> [TASK INSTRUCTIONS] Every record must appear in your copy exactly as written, with no pictures.

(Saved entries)
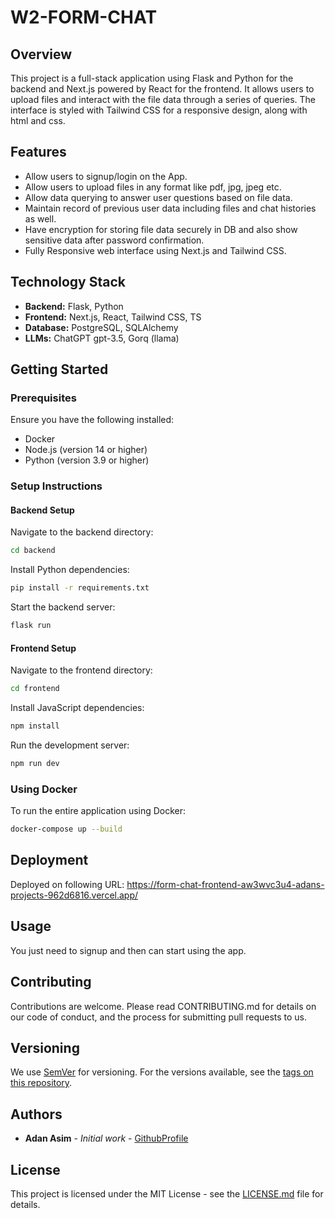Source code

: 
# W2-FORM-CHAT

## Overview
This project is a full-stack application using Flask and Python for the backend and Next.js powered by React for the frontend. It allows users to upload files and interact with the file data through a series of queries. The interface is styled with Tailwind CSS for a responsive design, along with html and css.

## Features
- Allow users to signup/login on the App.
- Allow users to upload files in any format like pdf, jpg, jpeg etc.
- Allow data querying to answer user questions based on file data.
- Maintain record of previous user data including files and chat histories as well.
- Have encryption for storing file data securely in DB and also show sensitive data after password confirmation.
- Fully Responsive web interface using Next.js and Tailwind CSS.

## Technology Stack
- **Backend:** Flask, Python
- **Frontend:** Next.js, React, Tailwind CSS, TS
- **Database:** PostgreSQL, SQLAlchemy
- **LLMs:** ChatGPT gpt-3.5, Gorq (llama)

## Getting Started

### Prerequisites
Ensure you have the following installed:
- Docker
- Node.js (version 14 or higher)
- Python (version 3.9 or higher)

### Setup Instructions

#### Backend Setup
Navigate to the backend directory:
```bash
cd backend
```

Install Python dependencies:
```bash
pip install -r requirements.txt
```

Start the backend server:
```bash
flask run
```

#### Frontend Setup
Navigate to the frontend directory:
```bash
cd frontend
```

Install JavaScript dependencies:
```bash
npm install
```

Run the development server:
```bash
npm run dev
```

### Using Docker
To run the entire application using Docker:
```bash
docker-compose up --build
```

## Deployment
Deployed on following URL: https://form-chat-frontend-aw3wvc3u4-adans-projects-962d6816.vercel.app/

## Usage
You just need to signup and then can start using the app.

## Contributing
Contributions are welcome. Please read CONTRIBUTING.md for details on our code of conduct, and the process for submitting pull requests to us.

## Versioning
We use [SemVer](http://semver.org/) for versioning. For the versions available, see the [tags on this repository](https://github.com/your-project/tags).

## Authors
- **Adan Asim** - *Initial work* - [GithubProfile](https://github.com/adan-asim)

## License
This project is licensed under the MIT License - see the [LICENSE.md](LICENSE.md) file for details.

> [REPLY TO THE EXERCISE]
Source code

: 
# W2-FORM-CHAT

## Overview
This project is a full-stack application using Flask and Python for the backend and Next.js powered by React for the frontend. It allows users to upload files and interact with the file data through a series of queries. The interface is styled with Tailwind CSS for a responsive design, along with html and css.

## Features
- Allow users to signup/login on the App.
- Allow users to upload files in any format like pdf, jpg, jpeg etc.
- Allow data querying to answer user questions based on file data.
- Maintain record of previous user data including files and chat histories as well.
- Have encryption for storing file data securely in DB and also show sensitive data after password confirmation.
- Fully Responsive web interface using Next.js and Tailwind CSS.

## Technology Stack
- **Backend:** Flask, Python
- **Frontend:** Next.js, React, Tailwind CSS, TS
- **Database:** PostgreSQL, SQLAlchemy
- **LLMs:** ChatGPT gpt-3.5, Gorq (llama)

## Getting Started

### Prerequisites
Ensure you have the following installed:
- Docker
- Node.js (version 14 or higher)
- Python (version 3.9 or higher)

### Setup Instructions

#### Backend Setup
Navigate to the backend directory:
```bash
cd backend
```

Install Python dependencies:
```bash
pip install -r requirements.txt
```

Start the backend server:
```bash
flask run
```

#### Frontend Setup
Navigate to the frontend directory:
```bash
cd frontend
```

Install JavaScript dependencies:
```bash
npm install
```

Run the development server:
```bash
npm run dev
```

### Using Docker
To run the entire application using Docker:
```bash
docker-compose up --build
```

## Deployment
Deployed on following URL: https://form-chat-frontend-aw3wvc3u4-adans-projects-962d6816.vercel.app/

## Usage
You just need to signup and then can start using the app.

## Contributing
Contributions are welcome. Please read CONTRIBUTING.md for details on our code of conduct, and the process for submitting pull requests to us.

## Versioning
We use [SemVer](http://semver.org/) for versioning. For the versions available, see the [tags on this repository](https://github.com/your-project/tags).

## Authors
- **Adan Asim** - *Initial work* - [GithubProfile](https://github.com/adan-asim)

## License
This project is licensed under the MIT License - see the [LICENSE.md](LICENSE.md) file for details.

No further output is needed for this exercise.